# A Blonde Takes Advice from her Dad



## Sassycakes (Dec 12, 2015)

A blonde driving a car became lost in a snowstorm. 
She didn't panic however, because she remembered 
what her dad had once told her. 
"If you ever get stuck in a snowstorm, 
just wait for a snow plow to come by and follow it." 
Sure enough, pretty soon a snow plow came by, and 
she started to follow it. She followed the plow for 
about forty-five minutes. Finally the driver of the 
truck got out and asked her what she was doing. 
And she explained that her dad had told her 
if she ever got stuck in a snow storm, to follow a plow. 
The driver nodded and said, "Well, I'm done with 
the Wal-Mart parking lot, do you want to follow me over to Best Buy now?"


----------



## Falcon (Dec 12, 2015)

Sassycakes.................:lol1:


----------



## Cookie (Dec 12, 2015)

Sorry, to be a party pooper ---  these jokes were once popular before negative stereotyping became unacceptable, but I am not amused.

Substitute senior citizen, or old bald guy or red head or brunette or overweight man, or even worse, racial minority, is anyone laughing?


----------



## Sassycakes (Dec 12, 2015)

Cookie said:


> Sorry, to be a party pooper ---  these jokes were once popular before negative stereotyping became unacceptable, but I am not amused.
> 
> Substitute senior citizen, or old bald guy or red head or brunette or overweight man, or even worse, racial minority, is anyone laughing?



I'm sorry if this offended you Cookie,but since I am a blonde (Now) and I wasn't offended I never thought anyone else would be !


----------



## Cookie (Dec 12, 2015)

No problem, SC.  I was a blonde before my hair went grey, and I've been hearing those jokes all my life, and they always seem to irritate me, because they are perpetuating the myth that blondes are dumb bimbos, totally untrue.  I suppose it all started with the famous blonde Marilyn Monroe, who often played dumb blondes in her movies.  

If your a bottle blonde, you probably don't feel the same way a natural blonde might.


----------



## applecruncher (Dec 12, 2015)

What I find to be a bit much is the picture. Young shapely woman in just a sweater (or is that a mini-dress?) in the middle of winter tip-toeing in the snow in high heeled boots with her butt sticking out.


----------



## Sassycakes (Dec 12, 2015)

Cookie said:


> No problem, SC.  I was a blonde before my hair went grey, and I've been hearing those jokes all my life, and they always seem to irritate me, because they are perpetuating the myth that blondes are dumb bimbos, totally untrue.  I suppose it all started with the famous blonde Marilyn Monroe, who often played dumb blondes in her movies.
> 
> If your a bottle blonde, you probably don't feel the same way a natural blonde might.

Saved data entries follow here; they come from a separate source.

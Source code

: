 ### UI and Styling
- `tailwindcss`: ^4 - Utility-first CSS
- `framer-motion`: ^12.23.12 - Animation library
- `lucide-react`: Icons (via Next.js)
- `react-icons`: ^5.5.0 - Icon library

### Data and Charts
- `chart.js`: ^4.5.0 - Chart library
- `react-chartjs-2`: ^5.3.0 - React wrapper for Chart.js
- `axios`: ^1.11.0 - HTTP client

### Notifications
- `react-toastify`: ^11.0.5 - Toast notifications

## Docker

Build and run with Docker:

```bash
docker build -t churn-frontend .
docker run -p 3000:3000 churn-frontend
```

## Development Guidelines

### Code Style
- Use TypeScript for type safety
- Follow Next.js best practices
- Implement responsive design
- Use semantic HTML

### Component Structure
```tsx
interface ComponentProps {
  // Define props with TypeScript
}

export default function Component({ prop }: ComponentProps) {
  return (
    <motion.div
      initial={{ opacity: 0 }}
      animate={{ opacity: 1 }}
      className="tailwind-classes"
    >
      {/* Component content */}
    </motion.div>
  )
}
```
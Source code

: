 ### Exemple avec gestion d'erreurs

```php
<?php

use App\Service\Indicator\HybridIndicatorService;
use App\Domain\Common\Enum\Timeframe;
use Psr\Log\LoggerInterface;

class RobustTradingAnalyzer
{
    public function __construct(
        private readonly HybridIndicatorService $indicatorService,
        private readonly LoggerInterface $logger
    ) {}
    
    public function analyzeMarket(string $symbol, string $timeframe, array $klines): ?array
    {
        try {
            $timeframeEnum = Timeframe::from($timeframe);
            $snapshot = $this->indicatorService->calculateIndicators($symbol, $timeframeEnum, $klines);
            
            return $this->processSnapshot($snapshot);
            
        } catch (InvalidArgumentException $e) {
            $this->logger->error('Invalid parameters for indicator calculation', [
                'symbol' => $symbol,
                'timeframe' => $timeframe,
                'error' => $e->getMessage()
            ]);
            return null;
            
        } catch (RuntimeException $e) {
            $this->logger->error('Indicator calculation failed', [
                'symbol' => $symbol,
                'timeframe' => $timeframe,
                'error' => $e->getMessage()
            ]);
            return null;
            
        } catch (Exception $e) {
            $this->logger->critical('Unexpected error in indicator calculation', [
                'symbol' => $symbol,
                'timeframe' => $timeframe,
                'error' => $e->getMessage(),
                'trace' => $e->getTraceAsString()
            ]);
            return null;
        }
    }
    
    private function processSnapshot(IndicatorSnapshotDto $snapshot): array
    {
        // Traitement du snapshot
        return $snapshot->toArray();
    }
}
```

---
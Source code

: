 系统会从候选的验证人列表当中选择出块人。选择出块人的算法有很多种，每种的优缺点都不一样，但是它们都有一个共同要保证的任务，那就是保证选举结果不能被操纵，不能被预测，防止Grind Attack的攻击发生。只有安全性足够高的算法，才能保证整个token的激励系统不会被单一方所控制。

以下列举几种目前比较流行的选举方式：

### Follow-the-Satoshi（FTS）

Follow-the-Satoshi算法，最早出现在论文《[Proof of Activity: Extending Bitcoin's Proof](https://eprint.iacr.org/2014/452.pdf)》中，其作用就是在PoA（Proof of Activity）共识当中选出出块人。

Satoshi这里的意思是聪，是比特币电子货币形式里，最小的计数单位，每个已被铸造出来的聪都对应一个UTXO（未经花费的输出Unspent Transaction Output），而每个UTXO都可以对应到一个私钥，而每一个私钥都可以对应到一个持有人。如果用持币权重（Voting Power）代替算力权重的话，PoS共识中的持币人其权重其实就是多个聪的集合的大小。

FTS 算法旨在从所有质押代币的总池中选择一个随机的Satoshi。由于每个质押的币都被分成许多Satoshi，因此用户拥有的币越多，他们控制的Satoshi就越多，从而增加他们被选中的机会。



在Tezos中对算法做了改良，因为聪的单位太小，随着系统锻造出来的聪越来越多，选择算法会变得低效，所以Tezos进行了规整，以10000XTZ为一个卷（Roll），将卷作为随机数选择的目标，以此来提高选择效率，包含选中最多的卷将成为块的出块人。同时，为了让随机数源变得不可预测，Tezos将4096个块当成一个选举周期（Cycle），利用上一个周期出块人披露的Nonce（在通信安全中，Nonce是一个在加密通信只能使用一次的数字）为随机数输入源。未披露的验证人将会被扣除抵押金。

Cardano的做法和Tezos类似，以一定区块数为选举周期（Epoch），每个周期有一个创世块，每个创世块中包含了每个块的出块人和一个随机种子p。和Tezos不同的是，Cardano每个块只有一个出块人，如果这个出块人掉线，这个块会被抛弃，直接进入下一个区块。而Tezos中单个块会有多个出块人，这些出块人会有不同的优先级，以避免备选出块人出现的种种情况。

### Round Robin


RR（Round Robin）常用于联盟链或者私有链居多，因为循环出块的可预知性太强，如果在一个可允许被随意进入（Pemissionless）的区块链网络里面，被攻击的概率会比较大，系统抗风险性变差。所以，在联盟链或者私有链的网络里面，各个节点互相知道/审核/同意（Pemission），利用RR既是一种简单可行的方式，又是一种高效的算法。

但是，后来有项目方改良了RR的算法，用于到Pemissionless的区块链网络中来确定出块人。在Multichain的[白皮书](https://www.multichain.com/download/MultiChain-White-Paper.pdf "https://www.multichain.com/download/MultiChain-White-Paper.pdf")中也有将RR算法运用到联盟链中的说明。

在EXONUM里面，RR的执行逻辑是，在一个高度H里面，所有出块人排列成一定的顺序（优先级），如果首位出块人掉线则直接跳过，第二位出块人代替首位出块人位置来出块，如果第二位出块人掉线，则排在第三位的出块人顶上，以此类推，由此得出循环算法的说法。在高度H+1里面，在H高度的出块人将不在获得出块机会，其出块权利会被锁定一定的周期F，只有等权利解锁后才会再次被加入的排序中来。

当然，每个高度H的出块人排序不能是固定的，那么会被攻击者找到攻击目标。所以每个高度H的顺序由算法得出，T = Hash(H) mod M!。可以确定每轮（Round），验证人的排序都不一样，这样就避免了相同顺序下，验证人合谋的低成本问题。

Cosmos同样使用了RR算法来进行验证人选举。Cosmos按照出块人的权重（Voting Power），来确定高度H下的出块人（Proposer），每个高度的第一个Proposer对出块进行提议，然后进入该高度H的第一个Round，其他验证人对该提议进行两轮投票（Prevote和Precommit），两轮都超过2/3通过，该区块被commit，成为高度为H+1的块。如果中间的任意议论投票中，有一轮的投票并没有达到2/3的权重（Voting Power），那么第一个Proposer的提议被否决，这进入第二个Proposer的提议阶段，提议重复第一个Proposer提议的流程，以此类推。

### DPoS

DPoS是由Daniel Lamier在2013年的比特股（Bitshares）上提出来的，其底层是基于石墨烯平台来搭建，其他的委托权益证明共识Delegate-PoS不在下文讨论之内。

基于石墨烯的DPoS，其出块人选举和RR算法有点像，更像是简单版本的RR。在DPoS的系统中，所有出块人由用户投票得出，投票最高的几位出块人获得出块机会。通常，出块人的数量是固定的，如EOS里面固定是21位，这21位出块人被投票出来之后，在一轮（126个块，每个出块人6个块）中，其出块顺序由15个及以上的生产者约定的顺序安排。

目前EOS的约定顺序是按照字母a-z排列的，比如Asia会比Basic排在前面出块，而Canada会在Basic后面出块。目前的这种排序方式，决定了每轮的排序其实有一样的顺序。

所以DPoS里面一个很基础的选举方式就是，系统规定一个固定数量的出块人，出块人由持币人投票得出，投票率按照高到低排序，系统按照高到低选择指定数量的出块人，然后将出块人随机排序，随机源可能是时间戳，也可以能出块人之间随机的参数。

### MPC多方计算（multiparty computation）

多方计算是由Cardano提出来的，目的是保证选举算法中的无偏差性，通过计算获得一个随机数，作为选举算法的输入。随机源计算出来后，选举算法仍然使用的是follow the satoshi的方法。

I know what you mean, not only was I a blonde from birth to around 5 yrs old I am also Italian. I was the odd one in all family affairs. So Blonde jokes and Italian jokes (Mafia)
should affect me,but at my age now for some reason they don't bother me.


----------



## Cookie (Dec 12, 2015)

Good that you are impervious. I wasn't exactly offended, just bringing your attention to the matter, as I find jokes like this diminish the targets.   In Canada where I live, its not appropriate either in the workplace or in polite society, but we feel differently about a lot of things that Americans seem to find ok, in the name of free speech, I suppose.


----------